### Task prompt
Find each line in the records below that contains the word "données", and copy it out.

### Provided records
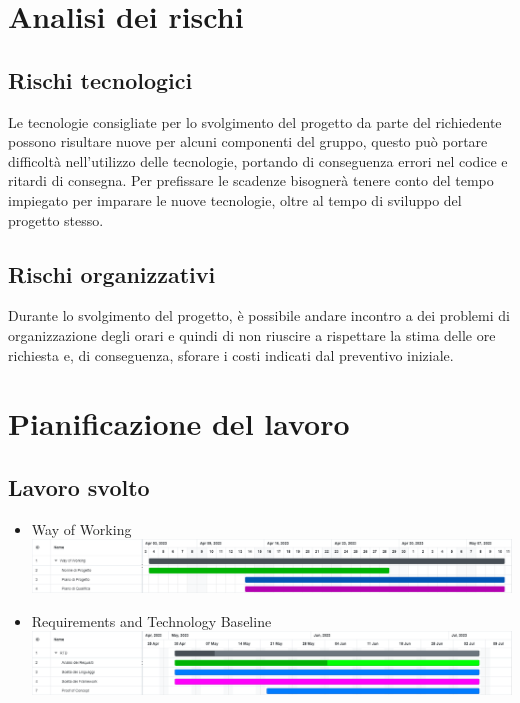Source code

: \documentclass[a4paper, 12pt]{article}
\begin{document}
\makeindexdetails
\makefrontpage \makeversioni
\tableofcontents
\newpage
\clearpage
{} 

\section{Analisi dei rischi}

\subsection{Rischi tecnologici}
Le tecnologie consigliate per lo svolgimento del progetto da parte del richiedente possono risultare nuove per alcuni componenti del gruppo, questo può portare difficoltà nell'utilizzo delle tecnologie, portando di conseguenza errori nel codice e ritardi di consegna. \newline
Per prefissare le scadenze bisognerà tenere conto del tempo impiegato per imparare le nuove tecnologie, oltre al tempo di sviluppo del progetto stesso.

\subsection{Rischi organizzativi}
Durante lo svolgimento del progetto, è possibile andare incontro a dei problemi di organizzazione degli orari e quindi di non riuscire a rispettare la stima delle ore richiesta e, di conseguenza, sforare i costi indicati dal preventivo iniziale.
\newpage
\section{Pianificazione del lavoro}

\subsection{Lavoro svolto}



\begin{itemize}
    \item Way of Working\newline
    \includegraphics[scale=0.24]{WoW_2.png}\newline
    \item Requirements and Technology Baseline\newline
    \includegraphics[scale=0.24]{RTB_2.png}\newline
\end{itemize}
\end{document}
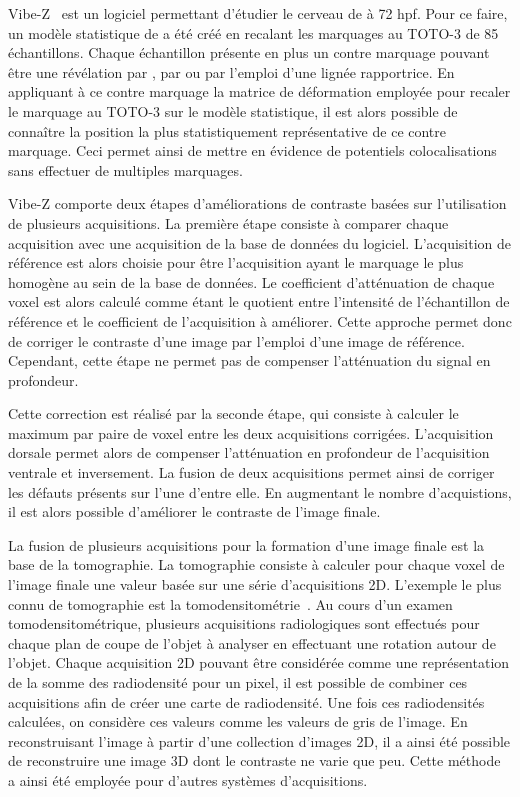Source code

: \documentclass[\main/main.tex]{subfiles}
\begin{document}
%
Vibe-Z~\cite{ronneberger_2015} est un logiciel permettant d'étudier le cerveau de \pz{} à 72 hpf.
%
Pour ce faire, un modèle statistique de \pz{} a été créé en recalant les marquages au TOTO-3 de 85 échantillons.
%
Chaque échantillon présente en plus un contre marquage pouvant être une révélation par \fish{}, par \ihcie{} ou par l'emploi d'une lignée rapportrice. 
%
En appliquant à ce contre marquage la matrice de déformation employée pour recaler le marquage au TOTO-3 sur le modèle statistique, il est alors possible de connaître la position la plus statistiquement représentative de ce contre marquage.
%
Ceci permet ainsi de mettre en évidence de potentiels colocalisations sans effectuer de multiples marquages.

%
Vibe-Z comporte deux étapes d'améliorations de contraste basées sur l'utilisation de plusieurs acquisitions. La première étape consiste à comparer chaque acquisition avec une acquisition de la base de données du logiciel.
%
L'acquisition de référence est alors choisie pour être l'acquisition ayant le marquage le plus homogène au sein de la base de données.
%
Le coefficient d'atténuation de chaque voxel est alors calculé comme étant le quotient entre l'intensité de l'échantillon de référence et le coefficient de l'acquisition à améliorer.
%
Cette approche permet donc de corriger le contraste d'une image par l'emploi d'une image de référence.
%
Cependant, cette étape ne permet pas de compenser l'atténuation du signal en profondeur.

%
Cette correction est réalisé par la seconde étape, qui consiste à calculer le maximum par paire de voxel entre les deux acquisitions corrigées.
%
L'acquisition dorsale permet alors de compenser l'atténuation en profondeur de l'acquisition ventrale et inversement.
%
La fusion de deux acquisitions permet ainsi de corriger les défauts présents sur l'une d'entre elle.
%
En augmentant le nombre d'acquistions, il est alors possible d'améliorer le contraste de l'image finale.

%
La fusion de plusieurs acquisitions pour la formation d'une image finale est la base de la tomographie.
%
La tomographie consiste à calculer pour chaque voxel de l'image finale une valeur basée sur une série d'acquisitions 2D.
%
L'exemple le plus connu de tomographie est la tomodensitométrie~\cite{hounsfield_1973}.
%
Au cours d'un examen tomodensitométrique, plusieurs acquisitions radiologiques sont effectués pour chaque plan de coupe de l'objet à analyser en effectuant une rotation autour de l'objet.
%
Chaque acquisition 2D pouvant être considérée comme une représentation de la somme des radiodensité pour un pixel,
il est possible de combiner ces acquisitions afin de créer une carte de radiodensité.
%
Une fois ces radiodensités calculées, on considère ces valeurs comme les valeurs de gris de l'image.
%
En reconstruisant l'image à partir d'une collection d'images 2D, il a ainsi été possible de reconstruire une image 3D dont le contraste ne varie que peu.
%
Cette méthode a ainsi été employée pour d'autres systèmes d'acquisitions.
\end{document}
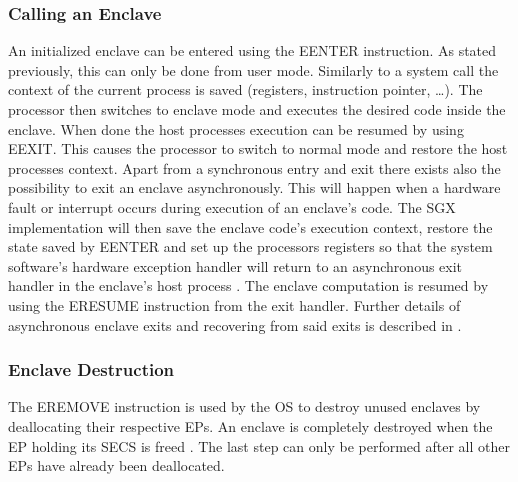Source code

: \subsubsection{Calling an Enclave}
An initialized enclave can be entered using the EENTER instruction. As stated previously, this can only be done from user mode. Similarly to a system call the context of the current
process is saved (registers, instruction pointer, \dots). The processor then switches to enclave mode and executes the desired code inside the enclave. When done the host processes
execution can be resumed by using EEXIT. This causes the processor to switch to normal mode and restore the host processes context. Apart from a synchronous entry and exit there
exists also the possibility to exit an enclave asynchronously. This will happen when a hardware fault or interrupt occurs during execution of an enclave's code. The SGX
implementation will then save the enclave code's execution context, restore the state saved by EENTER and set up the processors registers so that the system software’s hardware 
exception handler will return to an asynchronous exit handler in the enclave’s host process \cite{Costan2016IntelSE}. The enclave computation is resumed by using the ERESUME
instruction from the exit handler. Further details of asynchronous enclave exits and recovering from said exits is described in \cite{Costan2016IntelSE}.

\subsubsection{Enclave Destruction}
The EREMOVE instruction is used by the OS to destroy unused enclaves by deallocating their respective EPs. An enclave is completely destroyed when the EP holding its SECS is freed
\cite{Costan2016IntelSE}. The last step can only be performed after all other EPs have already been deallocated.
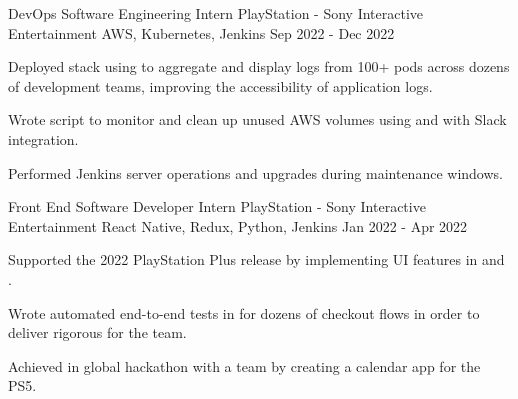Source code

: 

\begin{cventries}

  \cventry
    {DevOps Software Engineering Intern} %
    {PlayStation - Sony Interactive Entertainment} %
    {AWS, Kubernetes, Jenkins} %
    {Sep 2022 - Dec 2022} %
    {
      \begin{cvitems} %
        \item {Deployed  stack using  to aggregate and display logs from 100+  pods across dozens of development teams, improving the accessibility of application logs.}
        \item {Wrote script to monitor and clean up unused AWS volumes using  and  with Slack integration.}
        \item {Performed  Jenkins server operations and upgrades during maintenance windows.}
      \end{cvitems}
    }

  \cventry
    {Front End Software Developer Intern} %
    {PlayStation - Sony Interactive Entertainment} %
    {React Native, Redux, Python, Jenkins} %
    {Jan 2022 - Apr 2022} %
    {
      \begin{cvitems} %
        \item {Supported the 2022 PlayStation Plus release by implementing UI features in  and .}
        \item {Wrote automated end-to-end tests in  for dozens of checkout flows in order to deliver rigorous  for the team.} 
        \item {Achieved  in global hackathon with a team by creating a calendar app for the PS5.}
      \end{cvitems}
    }


\end{cventries}
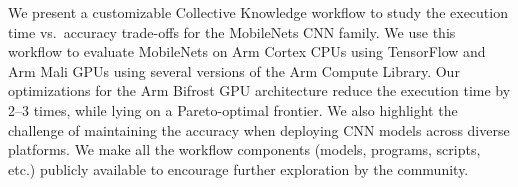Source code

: We present a customizable Collective Knowledge workflow to study the execution
time vs.\ accuracy trade-offs for the MobileNets CNN family.
%
We use this workflow to evaluate MobileNets on Arm Cortex CPUs using TensorFlow
and Arm Mali GPUs using several versions of the Arm Compute Library.
%
Our optimizations for the Arm Bifrost GPU architecture reduce the execution
time by 2--3 times, while lying on a Pareto-optimal frontier.
%
We also highlight the challenge of maintaining the accuracy when deploying CNN
models across diverse platforms.
%
We make all the workflow components (models, programs, scripts, etc.) publicly
available to encourage further exploration by the community.
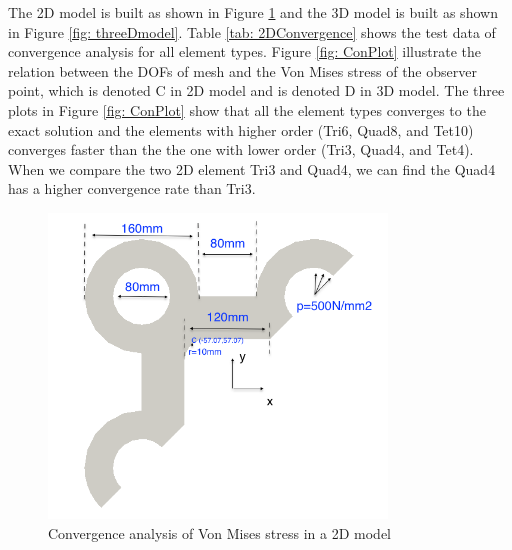 The 2D model is built as shown in Figure \ref{fig: twoDmodel} and the 3D model is built as shown in Figure \ref{fig: threeDmodel}. Table \ref{tab: 2DConvergence} shows the test data of convergence analysis for all element types. Figure \ref{fig: ConPlot} illustrate the relation between the DOFs of mesh and the Von Mises stress of the observer point, which is denoted C in 2D model and is denoted D in 3D model. The three plots in Figure \ref{fig: ConPlot} show that all the element types converges to the exact solution and the elements with higher order (Tri6, Quad8, and Tet10) converges faster than the the one with lower order (Tri3, Quad4, and Tet4). When we compare the two 2D element Tri3 and Quad4, we can find the Quad4 has a higher convergence rate than Tri3. 

\begin{figure}[htbp]
	\begin{center}	
		\includegraphics[width=9cm,clip]{twoDmodel.png} 			
		\caption{Convergence analysis of Von Mises stress in a 2D model} \label{fig: twoDmodel}
	\end{center}
\end{figure}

### Task output
Vibe-Z comporte deux étapes d'améliorations de contraste basées sur l'utilisation de plusieurs acquisitions. La première étape consiste à comparer chaque acquisition avec une acquisition de la base de données du logiciel.
L'acquisition de référence est alors choisie pour être l'acquisition ayant le marquage le plus homogène au sein de la base de données.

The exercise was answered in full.